I was interested to read this article the other day, as I'm currently halfway through Haruki Murakami's epic  1Q84 (the first book of it anyway). The bit that particularly struck me was that some reviewers apparently have a beef with him for only being interested in playing to his own fans rather than trying to win new converts to the great intellectual cause:
"Murakami, now 62, has ceased being a novelist and has entered the dangerous world of literary phenomenon, a cult figure himself."
On the surface, this would appear to make Murakami the literary equivalent of Radiohead, who now make esoteric electronica designed to appeal to a set few who - by implication - have outgrown hoary old concepts like choruses and hooks. Or perhaps Stewart Lee, who instead of telling jokes prefers to endlessly deconstruct them for his audience of delighted fellow pseuds.

But the world of novels operates in reverse.
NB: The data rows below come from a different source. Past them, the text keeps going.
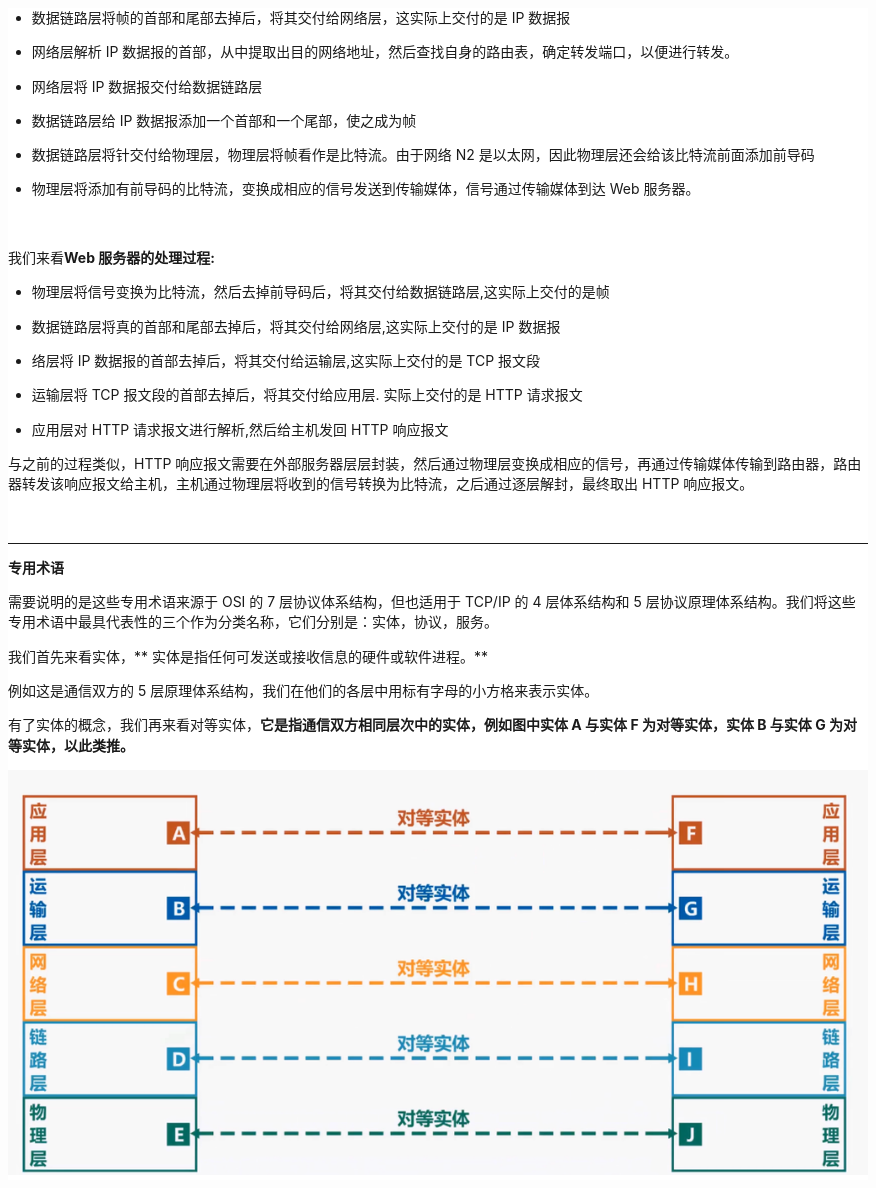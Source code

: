 - 数据链路层将帧的首部和尾部去掉后，将其交付给网络层，这实际上交付的是 IP 数据报

- 网络层解析 IP 数据报的首部，从中提取出目的网络地址，然后查找自身的路由表，确定转发端口，以便进行转发。

- 网络层将 IP 数据报交付给数据链路层

- 数据链路层给 IP 数据报添加一个首部和一个尾部，使之成为帧

- 数据链路层将针交付给物理层，物理层将帧看作是比特流。由于网络 N2 是以太网，因此物理层还会给该比特流前面添加前导码

- 物理层将添加有前导码的比特流，变换成相应的信号发送到传输媒体，信号通过传输媒体到达 Web 服务器。

&nbsp;

我们来看**Web 服务器的处理过程:**

- 物理层将信号变换为比特流，然后去掉前导码后，将其交付给数据链路层,这实际上交付的是帧

- 数据链路层将真的首部和尾部去掉后，将其交付给网络层,这实际上交付的是 IP 数据报

- 络层将 IP 数据报的首部去掉后，将其交付给运输层,这实际上交付的是 TCP 报文段

- 运输层将 TCP 报文段的首部去掉后，将其交付给应用层. 实际上交付的是 HTTP 请求报文

- 应用层对 HTTP 请求报文进行解析,然后给主机发回 HTTP 响应报文

与之前的过程类似，HTTP 响应报文需要在外部服务器层层封装，然后通过物理层变换成相应的信号，再通过传输媒体传输到路由器，路由器转发该响应报文给主机，主机通过物理层将收到的信号转换为比特流，之后通过逐层解封，最终取出 HTTP 响应报文。

&nbsp;

---

**专用术语**

需要说明的是这些专用术语来源于 OSI 的 7 层协议体系结构，但也适用于 TCP/IP 的 4 层体系结构和 5 层协议原理体系结构。我们将这些专用术语中最具代表性的三个作为分类名称，它们分别是：实体，协议，服务。

我们首先来看实体，** 实体是指任何可发送或接收信息的硬件或软件进程。**

例如这是通信双方的 5 层原理体系结构，我们在他们的各层中用标有字母的小方格来表示实体。

有了实体的概念，我们再来看对等实体，**它是指通信双方相同层次中的实体，例如图中实体 A 与实体 F 为对等实体，实体 B 与实体 G 为对等实体，以此类推。**

![](pics/033.png)
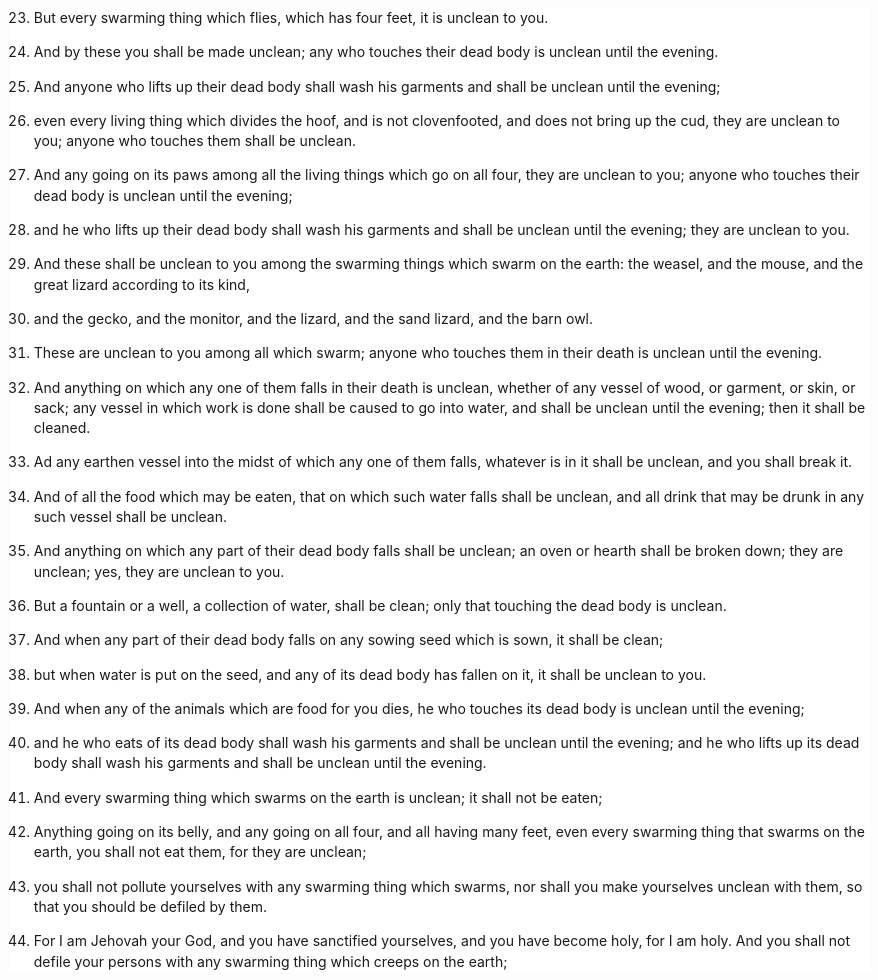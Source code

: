 23. But every swarming thing which flies, which has four feet, it is unclean to you.

24. And by these you shall be made unclean; any who touches their dead body is unclean until the evening.

25. And anyone who lifts up their dead body shall wash his garments and shall be unclean until the evening;

26. even every living thing which divides the hoof, and is not clovenfooted, and does not bring up the cud, they are unclean to you; anyone who touches them shall be unclean.

27. And any going on its paws among all the living things which go on all four, they are unclean to you; anyone who touches their dead body is unclean until the evening;

28. and he who lifts up their dead body shall wash his garments and shall be unclean until the evening; they are unclean to you.

29. And these shall be unclean to you among the swarming things which swarm on the earth: the weasel, and the mouse, and the great lizard according to its kind,

30. and the gecko, and the monitor, and the lizard, and the sand lizard, and the barn owl.

31. These are unclean to you among all which swarm; anyone who touches them in their death is unclean until the evening.

32. And anything on which any one of them falls in their death is unclean, whether of any vessel of wood, or garment, or skin, or sack; any vessel in which work is done shall be caused to go into water, and shall be unclean until the evening; then it shall be cleaned.

33. Ad any earthen vessel into the midst of which any one of them falls, whatever is in it shall be unclean, and you shall break it.

34. And of all the food which may be eaten, that on which such water falls shall be unclean, and all drink that may be drunk in any such vessel shall be unclean.

35. And anything on which any part of their dead body falls shall be unclean; an oven or hearth shall be broken down; they are unclean; yes, they are unclean to you.

36. But a fountain or a well, a collection of water, shall be clean; only that touching the dead body is unclean.

37. And when any part of their dead body falls on any sowing seed which is sown, it shall be clean;

38. but when water is put on the seed, and any of its dead body has fallen on it, it shall be unclean to you.

39. And when any of the animals which are food for you dies, he who touches its dead body is unclean until the evening;

40. and he who eats of its dead body shall wash his garments and shall be unclean until the evening; and he who lifts up its dead body shall wash his garments and shall be unclean until the evening.

41. And every swarming thing which swarms on the earth is unclean; it shall not be eaten;

42. Anything going on its belly, and any going on all four, and all having many feet, even every swarming thing that swarms on the earth, you shall not eat them, for they are unclean;   

43. you shall not pollute yourselves with any swarming thing which swarms, nor shall you make yourselves unclean with them, so that you should be defiled by them.

44. For I am Jehovah your God, and you have sanctified yourselves, and you have become holy, for I am holy. And you shall not defile your persons with any swarming thing which creeps on the earth;
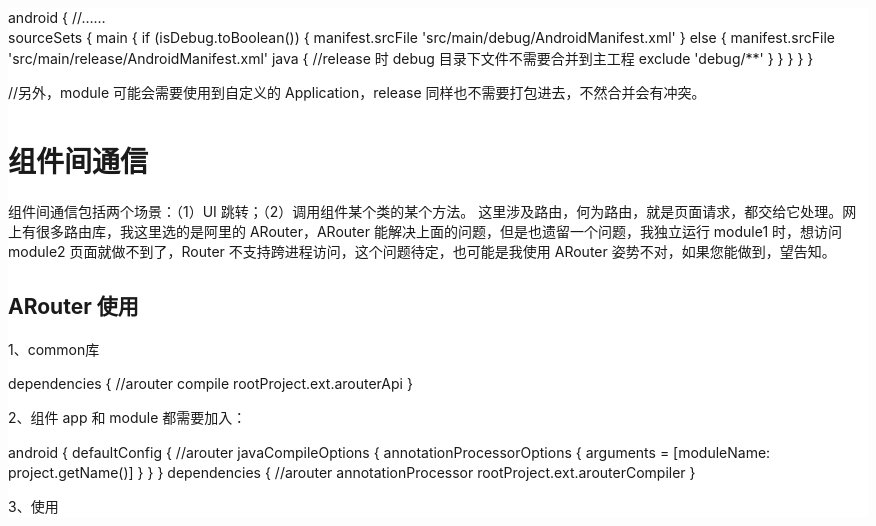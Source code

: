 android {
    //……  
    sourceSets {
        main {
            if (isDebug.toBoolean()) {
                manifest.srcFile 'src/main/debug/AndroidManifest.xml'
            } else {
                manifest.srcFile 'src/main/release/AndroidManifest.xml'
                java {
                    //release 时 debug 目录下文件不需要合并到主工程
                    exclude 'debug/**'
                }
            }
        }
    }
}

//另外，module 可能会需要使用到自定义的 Application，release 同样也不需要打包进去，不然合并会有冲突。

# 组件间通信

组件间通信包括两个场景：（1）UI 跳转；（2）调用组件某个类的某个方法。
这里涉及路由，何为路由，就是页面请求，都交给它处理。网上有很多路由库，我这里选的是阿里的 ARouter，ARouter 能解决上面的问题，但是也遗留一个问题，我独立运行 module1 时，想访问 module2 页面就做不到了，Router 不支持跨进程访问，这个问题待定，也可能是我使用 ARouter 姿势不对，如果您能做到，望告知。

## ARouter 使用

1、common库

dependencies {
    //arouter
    compile rootProject.ext.arouterApi
}

2、组件
app 和 module 都需要加入：

android {
    defaultConfig {
        //arouter
        javaCompileOptions {
            annotationProcessorOptions {
                arguments = [moduleName: project.getName()]
            }
        }
    }
dependencies {
    //arouter
    annotationProcessor rootProject.ext.arouterCompiler
}

3、使用
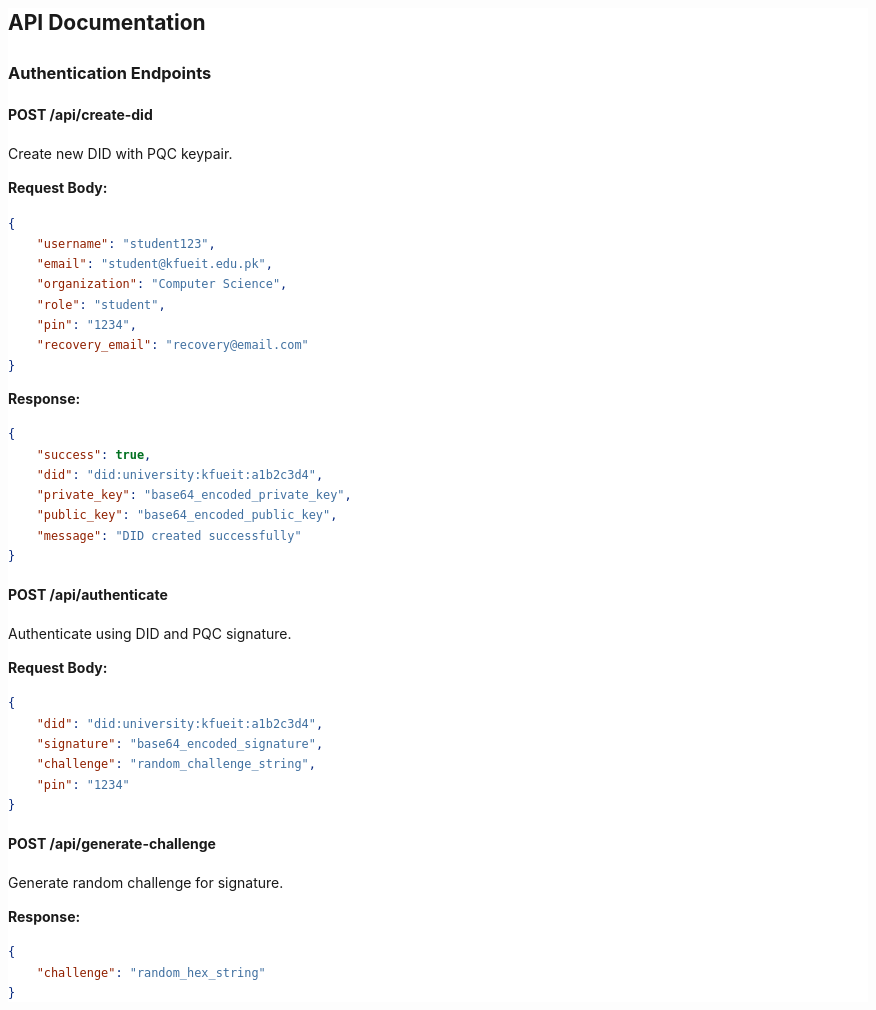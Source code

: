 
## API Documentation

### Authentication Endpoints

#### POST /api/create-did
Create new DID with PQC keypair.

**Request Body:**
```json
{
    "username": "student123",
    "email": "student@kfueit.edu.pk",
    "organization": "Computer Science",
    "role": "student",
    "pin": "1234",
    "recovery_email": "recovery@email.com"
}
```

**Response:**
```json
{
    "success": true,
    "did": "did:university:kfueit:a1b2c3d4",
    "private_key": "base64_encoded_private_key",
    "public_key": "base64_encoded_public_key",
    "message": "DID created successfully"
}
```

#### POST /api/authenticate
Authenticate using DID and PQC signature.

**Request Body:**
```json
{
    "did": "did:university:kfueit:a1b2c3d4",
    "signature": "base64_encoded_signature",
    "challenge": "random_challenge_string",
    "pin": "1234"
}
```

#### POST /api/generate-challenge
Generate random challenge for signature.

**Response:**
```json
{
    "challenge": "random_hex_string"
}
```
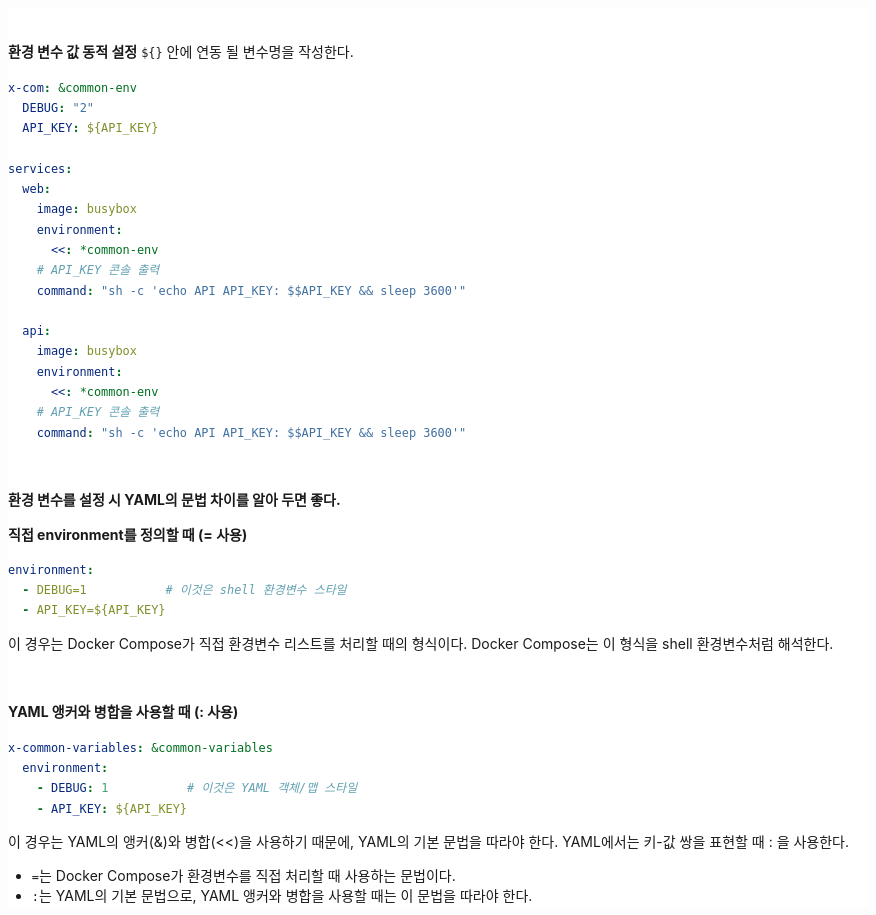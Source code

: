 <br>

**환경 변수 값 동적 설정** 
`${}` 안에 연동 될 변수명을 작성한다.

```yaml
x-com: &common-env
  DEBUG: "2"
  API_KEY: ${API_KEY}

services:
  web:
    image: busybox
    environment:
      <<: *common-env
    # API_KEY 콘솔 출력  
    command: "sh -c 'echo API API_KEY: $$API_KEY && sleep 3600'"

  api:
    image: busybox
    environment:
      <<: *common-env
    # API_KEY 콘솔 출력
    command: "sh -c 'echo API API_KEY: $$API_KEY && sleep 3600'"
```

<br>

**환경 변수를 설정 시 YAML의 문법 차이를 알아 두면 좋다.** 

**직접 environment를 정의할 때 (= 사용)** 

```yaml
environment:
  - DEBUG=1           # 이것은 shell 환경변수 스타일
  - API_KEY=${API_KEY}
```
이 경우는 Docker Compose가 직접 환경변수 리스트를 처리할 때의 형식이다. 
Docker Compose는 이 형식을 shell 환경변수처럼 해석한다.

<br>

**YAML 앵커와 병합을 사용할 때 (: 사용)** 

```yaml
x-common-variables: &common-variables
  environment:
    - DEBUG: 1           # 이것은 YAML 객체/맵 스타일
    - API_KEY: ${API_KEY}
```
이 경우는 YAML의 앵커(&)와 병합(<<)을 사용하기 때문에, YAML의 기본 문법을 따라야 한다. 
YAML에서는 키-값 쌍을 표현할 때 : 을 사용한다.

- `=`는 Docker Compose가 환경변수를 직접 처리할 때 사용하는 문법이다.  
- `:`는 YAML의 기본 문법으로, YAML 앵커와 병합을 사용할 때는 이 문법을 따라야 한다.


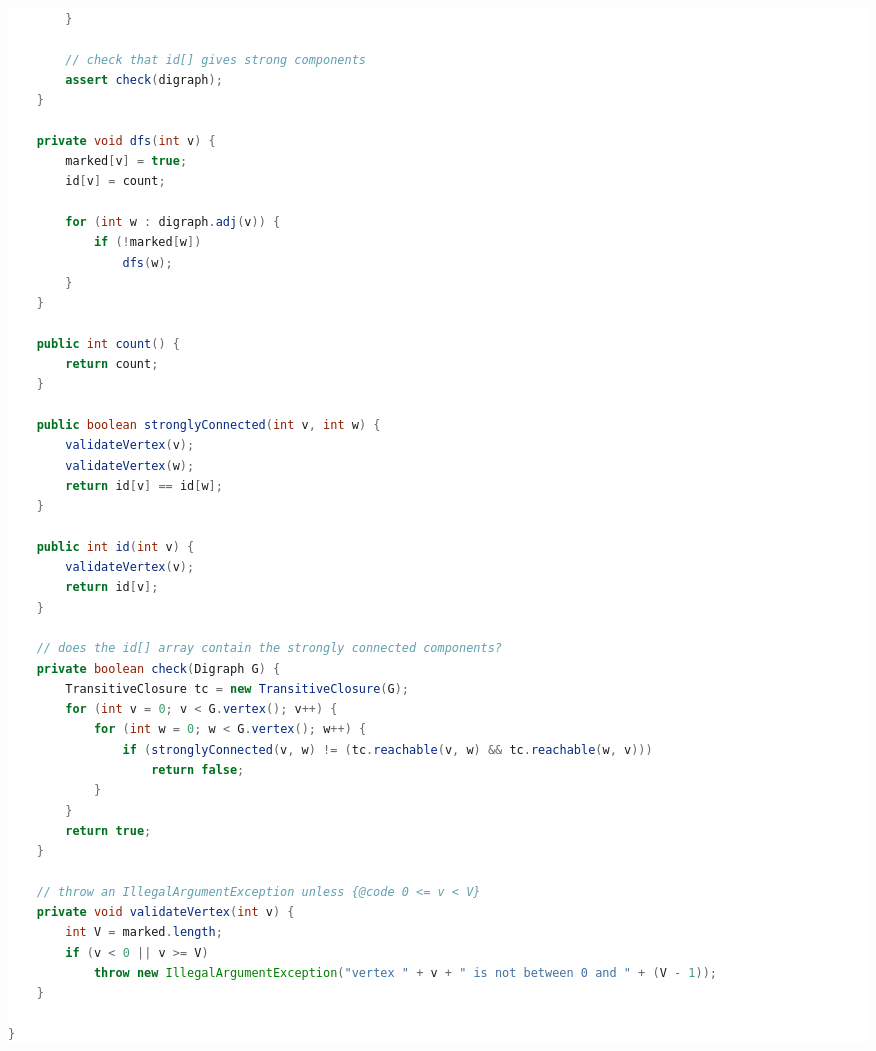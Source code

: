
 ```java
        }

        // check that id[] gives strong components
        assert check(digraph);
    }

    private void dfs(int v) {
        marked[v] = true;
        id[v] = count;

        for (int w : digraph.adj(v)) {
            if (!marked[w])
                dfs(w);
        }
    }

    public int count() {
        return count;
    }

    public boolean stronglyConnected(int v, int w) {
        validateVertex(v);
        validateVertex(w);
        return id[v] == id[w];
    }

    public int id(int v) {
        validateVertex(v);
        return id[v];
    }

    // does the id[] array contain the strongly connected components?
    private boolean check(Digraph G) {
        TransitiveClosure tc = new TransitiveClosure(G);
        for (int v = 0; v < G.vertex(); v++) {
            for (int w = 0; w < G.vertex(); w++) {
                if (stronglyConnected(v, w) != (tc.reachable(v, w) && tc.reachable(w, v)))
                    return false;
            }
        }
        return true;
    }

    // throw an IllegalArgumentException unless {@code 0 <= v < V}
    private void validateVertex(int v) {
        int V = marked.length;
        if (v < 0 || v >= V)
            throw new IllegalArgumentException("vertex " + v + " is not between 0 and " + (V - 1));
    }

}
```


[1]: https://github.com/SylvanasSun
[2]: http://algs4.cs.princeton.edu/42digraph/
[3]: https://github.com/SylvanasSun/algs4-study/tree/master/src/main/java/chapter4_graphs/C4_2_DirectedGraphs
[4]: https://sylvanassun.github.io/
[5]: https://sylvanassun.github.io/2017/07/18/2017-07-18-Graph_UndirectedGraph/
[6]: https://sylvanassun.github.io/2017/07/23/2017-07-23-Graph_DirectedGraphs/
[7]: https://en.wikipedia.org/wiki/Kosaraju%27s_algorithm
[8]: https://en.wikipedia.org/wiki/Transitive_closure
[9]: https://sylvanassun.github.io/2017/07/25/2017-07-25-Graph_WeightedUndirectedGraph/
[10]: https://sylvanassun.github.io/2017/07/27/2017-07-27-Graph_WeightedDigraph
Murakami is a great writer who can combine high quality with broad appeal. He's broken free from the insular world of "literary fiction" to join the cultural mainstream, to the disgust of some parts of that establishment.

Reading 1Q84 is like putting on a comfy old jumper. Like any good book it feels as though I've been reading it forever and when it's over my tube journeys will feel strange without it. And this is a novel featuring oddball characters, metaphysical plot points and strange parallel worlds where secondary moons suddenly appear in the sky. It's a tremendous skill to make something with this level of complexity so simple and pleasurable to read.

The same can't really be said of modern LitFic. Take Hilary Mantel’s Wolf Hall as an example: a great book without doubt, it contains some beautiful turns of phrase - some of which were so beautiful in fact that they required me to pause in order to fully admire them, thereby taking me completely out of the moment. It’s also told in what’s become the LifFic norm: not so much an A to B plot but as a first-person stream of consciousness which blends flashback and “present” to often confusing effect. And the level of detail and sheer number of characters requires readers who aren't au fait with the Tudor period to constantly  flick back and forth to the family trees and dramatis personae at the front. Wolf Hall is not an easy read, however accomplished it may be. (And what the heck happened to the ending by the way?)

Meanwhile, Murakami's plots are frequently bonkers and yet this is never at the expense of readability. To me that's exactly what literature should be. The literary would would call me a philistine no doubt, but maybe it shouldn't be so quick to knock writers who have the balls to break free of its conventions.